• [PROBLEM STATEMENT]: Tally the lines below containing the word "have" and give that total alone.

• [DATA FOR THIS TASK]:
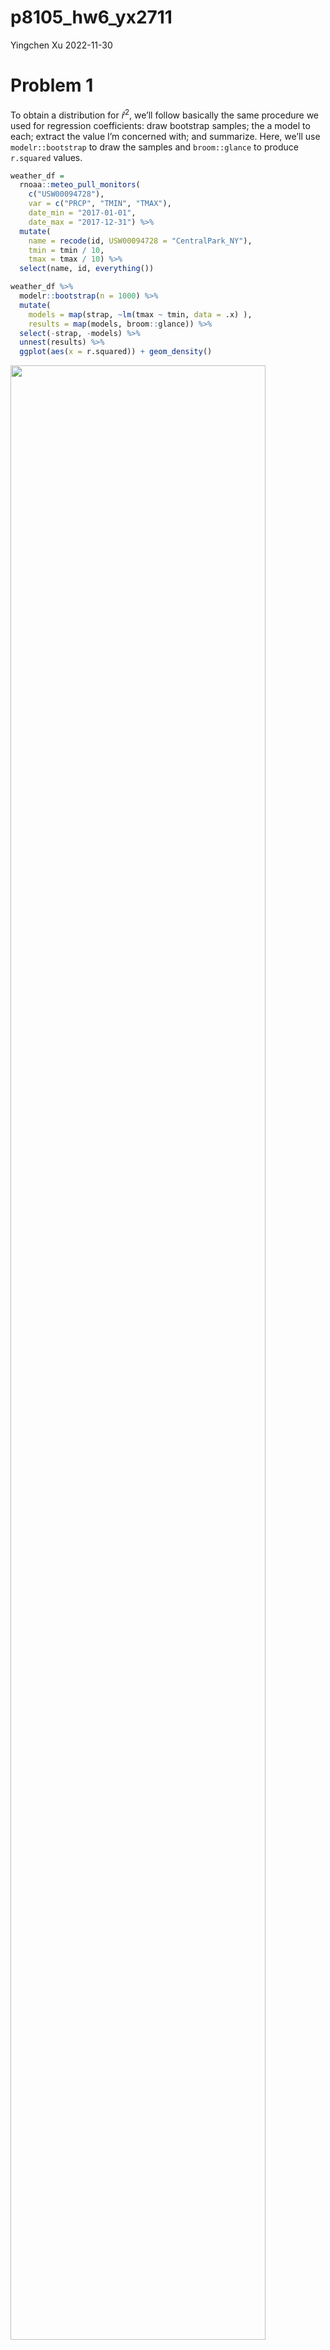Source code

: p8105_hw6_yx2711
================
Yingchen Xu
2022-11-30

# Problem 1

To obtain a distribution for $\hat{r}^2$, we’ll follow basically the
same procedure we used for regression coefficients: draw bootstrap
samples; the a model to each; extract the value I’m concerned with; and
summarize. Here, we’ll use `modelr::bootstrap` to draw the samples and
`broom::glance` to produce `r.squared` values.

``` r
weather_df = 
  rnoaa::meteo_pull_monitors(
    c("USW00094728"),
    var = c("PRCP", "TMIN", "TMAX"), 
    date_min = "2017-01-01",
    date_max = "2017-12-31") %>%
  mutate(
    name = recode(id, USW00094728 = "CentralPark_NY"),
    tmin = tmin / 10,
    tmax = tmax / 10) %>%
  select(name, id, everything())
```

``` r
weather_df %>% 
  modelr::bootstrap(n = 1000) %>% 
  mutate(
    models = map(strap, ~lm(tmax ~ tmin, data = .x) ),
    results = map(models, broom::glance)) %>% 
  select(-strap, -models) %>% 
  unnest(results) %>% 
  ggplot(aes(x = r.squared)) + geom_density()
```

<img src="p8105_hw6_yx2711_files/figure-gfm/unnamed-chunk-1-1.png" width="90%" />

In this example, the $\hat{r}^2$ value is high, and the upper bound at 1
may be a cause for the generally skewed shape of the distribution. If we
wanted to construct a confidence interval for $R^2$, we could take the
2.5% and 97.5% quantiles of the estimates across bootstrap samples.
However, because the shape isn’t symmetric, using the mean +/- 1.96
times the standard error probably wouldn’t work well.

We can produce a distribution for $\log(\beta_0 * \beta1)$ using a
similar approach, with a bit more wrangling before we make our plot.

``` r
weather_df %>% 
  modelr::bootstrap(n = 1000) %>% 
  mutate(
    models = map(strap, ~lm(tmax ~ tmin, data = .x) ),
    results = map(models, broom::tidy)) %>% 
  select(-strap, -models) %>% 
  unnest(results) %>% 
  select(id = `.id`, term, estimate) %>% 
  pivot_wider(
    names_from = term, 
    values_from = estimate) %>% 
  rename(beta0 = `(Intercept)`, beta1 = tmin) %>% 
  mutate(log_b0b1 = log(beta0 * beta1)) %>% 
  ggplot(aes(x = log_b0b1)) + geom_density()
```

<img src="p8105_hw6_yx2711_files/figure-gfm/unnamed-chunk-2-1.png" width="90%" />

As with $r^2$, this distribution is somewhat skewed and has some
outliers.

The point of this is not to say you should always use the bootstrap –
it’s possible to establish “large sample” distributions for strange
parameters / values / summaries in a lot of cases, and those are great
to have. But it is helpful to know that there’s a way to do inference
even in tough cases.

# Problem 2

Upload the `homicide-data` and create a `city_state` variable and a
binary outcome `resolved_status` to indicate whether the homicide is
solved. Omit a few `city_state` observations. Mutate a few character
variables as factor variables or numeric variable for further analysis.

``` r
homicide = read.csv("data/homicide-data.csv") %>% 
  janitor::clean_names() %>% 
  mutate(
    city_state = str_c(city, ", ", state),
    resolved_status = case_when(
      disposition %in% c("Closed without arrest", "Open/No arrest") ~ "0",
      disposition == "Closed by arrest" ~ "1"
    ),
    resolved_status = as.factor(resolved_status),
    victim_age = as.numeric(victim_age),
    victim_race = as.factor(victim_race),
    victim_sex = as.factor(victim_sex)
  ) %>% 
  filter(
    !city_state %in% c("Dallas, TX", "Phoenix, AZ", "Kansas City, MO", "Tulsa, AL")
  ) %>% 
  drop_na(victim_age)
```

Filter the analysis for whom in `Baltimore, MD` and `victim_race` is
`White` or `Black`. Fit logistic regression using `glm`.

``` r
homicide_analysis = homicide %>% 
  filter(
    victim_race %in% c("White", "Black"),
    city_state == "Baltimore, MD")

fit_logistic = homicide_analysis %>% 
  glm(resolved_status ~ victim_age + victim_sex + victim_race, family = binomial(), data = .)
  
fit_logistic = fit_logistic %>% 
  broom::tidy() %>% 
  mutate(
    OR = exp(estimate),
    LB = exp(estimate - 1.96*std.error),
    UB = exp(estimate + 1.96*std.error)
    ) %>% 
  filter(term == "victim_sexMale") %>% 
  select(term, estimate, OR, LB, UB) %>% 
  mutate_if(is.numeric, round, 3)


fit_logistic %>% 
  knitr::kable()
```

| term           | estimate |    OR |    LB |    UB |
|:---------------|---------:|------:|------:|------:|
| victim_sexMale |   -0.854 | 0.426 | 0.325 | 0.558 |

After limiting the analysis for whom `victim_race` is `white` or `black`
and adjusting for victim age and victim race, the odds ratio for solving
homicides comparing male victims to female victims is 0.426. The 95%
confidence interval for the adjusted odds ratio is (0.325, 0.558).

Interpretation: The odds for solving homicides for male victims is0.426
times the odds for solving homicides for female victims after adjusting
for victim age and victim race. We are 95% confidence that the true odds
ratio lies between 0.325 and 0.558.

Write a `function(x)` for repeating the process of logisic regression.

``` r
logit_reg = function(x){
  
  analysis = x %>% 
    filter(
    victim_race %in% c("White", "Black"))
  
  logit_reg = analysis %>% 
  glm(resolved_status ~ victim_age + victim_sex + victim_race, 
      family = binomial(), data = .) 
  
  logit_reg = logit_reg %>% 
  broom::tidy() %>% 
  mutate(
    OR = exp(estimate),
    LB = exp(estimate - 1.96*std.error),
    UB = exp(estimate + 1.96*std.error)
    ) %>% 
  filter(term == "victim_sexMale") %>% 
  select(term, estimate, OR, LB, UB) %>% 
  mutate_if(is.numeric, round, 3)
  
  logit_reg
}
```

Nesting the unrelated columns. Map the nested data to the function
`logit_reg` to iterate the process of logistic regression to each city.

``` r
homicide_nest = homicide %>%
  select(city_state, everything()) %>% 
  nest(data = c(uid:disposition, resolved_status))


city_logistic = homicide_nest %>% 
  mutate(reg = map(data, logit_reg)) %>% 
  unnest(reg) %>% 
  select(city_state, OR, LB, UB)
 
city_logistic %>% 
  knitr::kable()
```

| city_state         |    OR |    LB |    UB |
|:-------------------|------:|------:|------:|
| Albuquerque, NM    | 1.767 | 0.831 | 3.761 |
| Atlanta, GA        | 1.000 | 0.684 | 1.463 |
| Baltimore, MD      | 0.426 | 0.325 | 0.558 |
| Baton Rouge, LA    | 0.381 | 0.209 | 0.695 |
| Birmingham, AL     | 0.870 | 0.574 | 1.318 |
| Boston, MA         | 0.674 | 0.356 | 1.276 |
| Buffalo, NY        | 0.521 | 0.290 | 0.935 |
| Charlotte, NC      | 0.884 | 0.557 | 1.403 |
| Chicago, IL        | 0.410 | 0.336 | 0.501 |
| Cincinnati, OH     | 0.400 | 0.236 | 0.677 |
| Columbus, OH       | 0.532 | 0.378 | 0.750 |
| Denver, CO         | 0.479 | 0.236 | 0.971 |
| Detroit, MI        | 0.582 | 0.462 | 0.734 |
| Durham, NC         | 0.812 | 0.392 | 1.683 |
| Fort Worth, TX     | 0.669 | 0.397 | 1.127 |
| Fresno, CA         | 1.335 | 0.580 | 3.071 |
| Houston, TX        | 0.711 | 0.558 | 0.907 |
| Indianapolis, IN   | 0.919 | 0.679 | 1.242 |
| Jacksonville, FL   | 0.720 | 0.537 | 0.966 |
| Las Vegas, NV      | 0.837 | 0.608 | 1.154 |
| Long Beach, CA     | 0.410 | 0.156 | 1.082 |
| Los Angeles, CA    | 0.662 | 0.458 | 0.956 |
| Louisville, KY     | 0.491 | 0.305 | 0.790 |
| Memphis, TN        | 0.723 | 0.529 | 0.988 |
| Miami, FL          | 0.515 | 0.304 | 0.872 |
| Milwaukee, wI      | 0.727 | 0.499 | 1.060 |
| Minneapolis, MN    | 0.947 | 0.478 | 1.875 |
| Nashville, TN      | 1.034 | 0.685 | 1.562 |
| New Orleans, LA    | 0.585 | 0.422 | 0.811 |
| New York, NY       | 0.262 | 0.138 | 0.499 |
| Oakland, CA        | 0.563 | 0.365 | 0.868 |
| Oklahoma City, OK  | 0.974 | 0.624 | 1.520 |
| Omaha, NE          | 0.382 | 0.203 | 0.721 |
| Philadelphia, PA   | 0.496 | 0.378 | 0.652 |
| Pittsburgh, PA     | 0.431 | 0.265 | 0.700 |
| Richmond, VA       | 1.006 | 0.498 | 2.033 |
| San Antonio, TX    | 0.705 | 0.398 | 1.249 |
| Sacramento, CA     | 0.669 | 0.335 | 1.337 |
| Savannah, GA       | 0.867 | 0.422 | 1.780 |
| San Bernardino, CA | 0.500 | 0.171 | 1.462 |
| San Diego, CA      | 0.413 | 0.200 | 0.855 |
| San Francisco, CA  | 0.608 | 0.317 | 1.165 |
| St. Louis, MO      | 0.703 | 0.530 | 0.932 |
| Stockton, CA       | 1.352 | 0.621 | 2.942 |
| Tampa, FL          | 0.808 | 0.348 | 1.876 |
| Tulsa, OK          | 0.976 | 0.614 | 1.552 |
| Washington, DC     | 0.690 | 0.468 | 1.017 |

Create a plot that shows the estimate ORs and CIs for each city.

``` r
city_logistic %>% 
  mutate(
    city_state = fct_reorder(city_state, OR)
  ) %>% 
  ggplot(aes(city_state, OR)) + 
  geom_point() +
  geom_errorbar(aes(ymin = LB, ymax = UB)) +
  labs(
    title = "The estimated ORs and CIs for each city",
    x = "City, State",
    y = "Estimated OR") +
  theme(axis.text.x = element_text(angle = 90))
```

<img src="p8105_hw6_yx2711_files/figure-gfm/unnamed-chunk-7-1.png" width="90%" />

New York, NY has the lowest odds ratio and Albuquerque, NM has the
highest odds ratio for solving homicides comparing male victims to
female victims. This finding suggests that male victims in New York, NY
have the lowest odds for solving homicides comparing to female victims,
whereas male victims in Albuquerque, NM have the highest odds for
solving homicides comparing to female victims.

Also, New York, NY has the narrowest confidence interval for the odds
ratio and Albuquerque, NM has the widest confidence interval for the
odds ratio. The variation in the estimated ORs for Albuquerque, NM is
the highest and for New York, NY is the lowest.

# Problem 3

Load the data and create the dataframe `birthweight`.

``` r
birthweight = read.csv("data/birthweight.csv") %>% 
  janitor::clean_names() %>% 
  mutate(
    babysex = as.factor(babysex),
    frace = as.factor(frace),
    malform = as.factor(malform),
    mrace = as.factor(mrace)
  ) %>% 
  mutate_if(is.factor, fct_infreq)
```

Fit a model with birthweight as the outcome and mother’s age at delivery
and mother’s race as the predictors.

``` r
fit_magerace = lm(bwt ~ momage + mrace, data = birthweight)


birthweight %>% 
  add_residuals(fit_magerace) %>% 
  add_predictions(fit_magerace) %>%  
  ggplot(aes(x = resid, y = pred)) +
  geom_point()
```

<img src="p8105_hw6_yx2711_files/figure-gfm/unnamed-chunk-9-1.png" width="90%" />

Fit models: \* using length at birth and gestational age as predictors
\* using head circumference, length, sex and all interactions as
predictors

``` r
fit_lengthage = birthweight %>% 
  lm(bwt ~ blength + gaweeks, data = .) %>% 
  broom::tidy()

fit_3way = birthweight %>% 
  lm(bwt ~ bhead + blength + babysex + bhead * blength + bhead * babysex + blength * babysex + bhead * blength * babysex, data = .) %>% 
  broom::tidy()
```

• [WORKED SOLUTION]: 3